*** INPUT MATERIAL ***

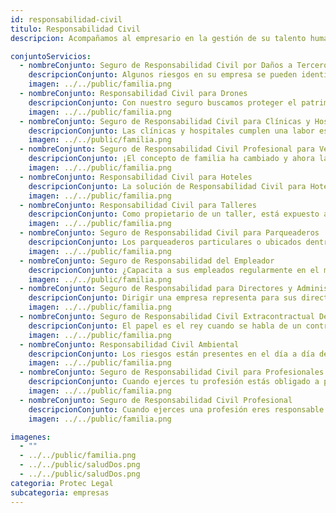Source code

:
 ```yaml
---
id: responsabilidad-civil
titulo: Responsabilidad Civil
descripcion: Acompañamos al empresario en la gestión de su talento humano y le damos acceso a servicios que apalancan la productividad de su negocio y el bienestar de sus empleados.

conjuntoServicios:
  - nombreConjunto: Seguro de Responsabilidad Civil por Daños a Terceros
    descripcionConjunto: Algunos riesgos en su empresa se pueden identificar, otros no son tan evidentes y pueden afectar su patrimonio, sobre todo cuando hay terceras personas involucradas. Si los imprevistos se salen de control, el Seguro de Responsabilidad Civil por Daños a Terceros de ​SURA responde por su tranquilidad.​Este seguro cubre los gastos de indemnización generados por daños materiales o lesiones personales ocasionados en el ejercicio de su actividad empresarial. De este modo, cuida su tranquilidad y la de su empresa de una manera tangible, protegiéndola si un evento desafortunado la pone en peligro. 
    imagen: ../../public/familia.png
  - nombreConjunto: Responsabilidad Civil para Drones
    descripcionConjunto: Con nuestro seguro buscamos proteger el patrimonio de nuestros clientes en el caso de que tus drones ocasionen daños materiales o lesiones personales a terceros en su operación. En la actualidad, este tipo de equipos está revolucionando por ejemplo la industria del cine, la agricultura y empresas de monitorio entre otras, las cuales vienen teniendo un exponencial crecimiento en la utilización de los drones en su cadena productiva, generando millones tanto es beneficios como ahorro en costos. Así mismo se ven expuestas a diversos riesgos que pueden afectar su patrimonio.
    imagen: ../../public/familia.png
  - nombreConjunto: Seguro ​de Responsabilidad Civil para ​Clínicas y Hospitales​
    descripcionConjunto: ​Las clínicas y hospitales cumplen una labor esencial en la sociedad son las responsables de velar por la vida de las personas y de brindarles bienestar y posibilidades de disfrutar cada día. En SURA somos conscientes de ello, por eso gestionamos sus riesgos con nuestro Seguro de Responsabilidad Civil para Clínicas y ​Hospitales. Con este, su entidad tiene la mejor protección cuando cause algún perjuicio por actos u omisiones en el ejercicio de la actividad médica.​
    imagen: ../../public/familia.png
  - nombreConjunto: Seguro de Responsabilidad Civil Profesional para Veterinarios
    descripcionConjunto: ¡El concepto de familia ha cambiado y ahora las mascotas juegan un papel más importante en nuestras vidas! En SURA somos conscientes de los riesgos a los que estás expuesto como médico, por eso contamos con el Seguro de Responsabilidad Civil Profesional para Veterinarios, con el que buscamos proteger tu patrimonio. Así podrás ejercer tu profesión con tranquilidad. 
    imagen: ../../public/familia.png
  - nombreConjunto: Responsabilidad Civil para Hoteles
    descripcionConjunto: La solución de Responsabilidad Civil para Hoteles, está diseñada para proteger su patrimonio en aquellos casos en los cuales resulte civilmente responsable. La póliza cuenta con un complemento de coberturas diseñadas a la medida de su actividad y orientadas a los riesgos a los que se enfrenta.
    imagen: ../../public/familia.png
  - nombreConjunto: Responsabilidad Civil para Talleres
    descripcionConjunto: Como propietario de un taller, está expuesto a una serie de riesgos en el momento de reparar los vehículos, ¿sabía que hechos como este pueden afectar su patrimonio?. Por esto, es necesario que proteja su negocio. Con el Seguro de Responsabilidad Civil para Talleres, SURA lo acompaña si ocurre algún incidente en su establecimiento, que afecte a otra persona o a uno de los vehículos que allí se encuentren.​
    imagen: ../../public/familia.png
  - nombreConjunto: Seguro de Responsabilidad Civil para ​Parqueaderos
    descripcionConjunto: Los parqueaderos particulares o ubicados dentro de centros comerciales, hospitales o en cualquier tipo de negocio, están expuestos a una serie de riesgos que pueden afectar su patrimonio. Si este es su caso, con SURA puede estar tranquilo. Con el Seguro de Responsabilidad Civil para Parqueaderos, está protegido en caso de que ocurra algún accidente​, que afecte a uno de los vehículos allí estacionados.​​​
    imagen: ../../public/familia.png
  - nombreConjunto: Seguro de Responsabilidad del Empleador
    descripcionConjunto: ​¿Capacita a sus empleados regularmente en el manejo de los equipos que usan para cumplir sus tareas?, ¿cuentan ellos con los elementos de protección personal que necesitan para trabajar de forma segura?, ¿cumplen las normas de seguridad laboral? Si respondió no a alguna de estas preguntas, es tiempo de que tome medidas. Con la afiliación y pago a una ARL, usted traslada una parte de su riesgo. Sin embargo, su patrimonio puede verse comprometido cuando un empleado sufra un accidente laboral por su culpa.​ Nosotros le brindamos el acompañamiento económico que requiere para su tranquilidad con el Seguro de Responsabilidad del Empleador.
    imagen: ../../public/familia.png
  - nombreConjunto: Seguro de Responsabilidad para Directores y Administradores
    descripcionConjunto: Dirigir una empresa representa para sus directivos y administradores la aceptación de grandes responsabilidades y funciones. Todas requieren asertividad para que los cambios que sean implementados orienten adecuadamente los objetivos que ha planteado la organización en pro de su crecimiento. Hay posibilidad de que se presenten errores durante la gestión administrativa de los líderes, lo que puede traer impactos negativos para su compañía o una de sus áreas, al punto de que algunas personas deban asumir consecuencias económicas o legales. ¿Cómo respaldarse ante estos riesgos sin poner en peligro su patrimonio? Con el Seguro de Responsabilidad Civil para Directivos y Administradores SURA, la gestión de quienes están a la cabeza de sus procesos siempre tendrá acompañamiento. Su empresa contará con nuestro respaldo para disminuir el perjuicio que puedan causar una decisión u otras acciones perpetuadas por sus dirigentes.
    imagen: ../../public/familia.png
  - nombreConjunto: Seguro de Responsabilidad ​Civil Extracontractual Derivada de Cumplimiento​
    descripcionConjunto: El papel es el rey cuando se habla de un contrato. Lo que está estipulado en este se debe cumplir para que las partes involucradas —el contratante y el contratista— queden satisfechas. ¿Qué pasa si en la ejecución de un contrato se afecta a terceros? El Seguro de Responsabilidad Civil Extracontractual Derivada de Cumplimiento lo respalda cuando una persona sufra lesiones, fallezca o le causen daños materiales a consecuencia de cualquier actividad que su empresa esté ejecutando como parte de un contrato.
    imagen: ../../public/familia.png
  - nombreConjunto: Responsabilidad Civil Ambiental​
    descripcionConjunto: Los riesgos están presentes en el día a día de las empresas, aunque se realicen esfuerzos para evitarlos hay unos que no se pueden controlar, afectando no sólo el patrimonio de la compañía, sino también ocasionando daños a terceras personas.​​​ ¿Qué hacer si esto sucede? Si los imprevistos se le salen de control y ocurre un accidente donde ocasione daños a terceros, se está enfrentando a un caso de responsabilidad civil, donde está obligado a indemnizar los perjuicios ocasionados. Esto no solo pone en riesgo su patrimonio sino la reputación y el buen nombre que ha construido. En el desarrollo de su labor y según la razón comercial de su empresa, puede ocasionar daños por una contaminación accidental, aquella que se da en un único momento; o por una contaminación gradual, la cual se va dando paulatinamente hasta afectar tanto el medio ambiente como a terceras personas.
    imagen: ../../public/familia.png
  - nombreConjunto: Seguro de Responsabilidad Civil para Profesionales de la Salud​​​​​​​​
    descripcionConjunto: Cuando ejerces tu profesión estás obligado a preservar los derechos de tus pacientes como la vida, la salud, las buenas condiciones físicas o mentales y la integridad corporal. Cuando vulneras alguno de estos derechos, tu paciente o los afectados pueden reclamar una indemnización. Por esto en SURA hemos creado el Seguro de Responsabilidad Civil para Profesionales de la Salud, con el que buscamos proteger tu patrimonio. Así podrás ejercer tu profesión con tranquilidad.​​​​ ​​​ ​​​
    imagen: ../../public/familia.png
  - nombreConjunto: Seguro de Responsabilidad Civil Profesional
    descripcionConjunto: ​Cuando ejerces una profesión eres responsable por los daños que puedan sufrir los terceros como consecuencia de errores u omisiones que cometas en la prestación del servicio, sin importar la profesión que tengas.
    imagen: ../../public/familia.png

imagenes:
  - ""
  - ../../public/familia.png
  - ../../public/saludDos.png
  - ../../public/saludDos.png
categoria: Protec Legal
subcategoria: empresas
---
```

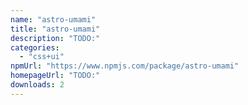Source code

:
 ```yaml
---
name: "astro-umami"
title: "astro-umami"
description: "TODO:"
categories:
  - "css+ui"
npmUrl: "https://www.npmjs.com/package/astro-umami"
homepageUrl: "TODO:"
downloads: 2
---
```


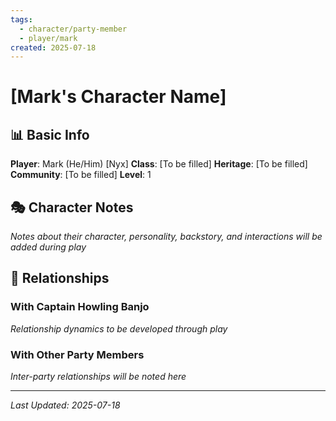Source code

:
 ```yaml
---
tags:
  - character/party-member
  - player/mark
created: 2025-07-18
---
```


# [Mark's Character Name]

## 📊 Basic Info
**Player**: Mark (He/Him) [Nyx]
**Class**: [To be filled]
**Heritage**: [To be filled]
**Community**: [To be filled]
**Level**: 1

## 🎭 Character Notes
*Notes about their character, personality, backstory, and interactions will be added during play*

## 🔗 Relationships
### With Captain Howling Banjo
*Relationship dynamics to be developed through play*

### With Other Party Members
*Inter-party relationships will be noted here*

---
*Last Updated: 2025-07-18*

*** End of INPUT MATERIAL ***

* **WORK TO COMPLETE**
The lines to copy are those in the listing that contain "Veterinarios".

* **EXERCISE SOLUTION**
  - nombreConjunto: Seguro de Responsabilidad Civil Profesional para Veterinarios
    descripcionConjunto: ¡El concepto de familia ha cambiado y ahora las mascotas juegan un papel más importante en nuestras vidas! En SURA somos conscientes de los riesgos a los que estás expuesto como médico, por eso contamos con el Seguro de Responsabilidad Civil Profesional para Veterinarios, con el que buscamos proteger tu patrimonio. Así podrás ejercer tu profesión con tranquilidad. 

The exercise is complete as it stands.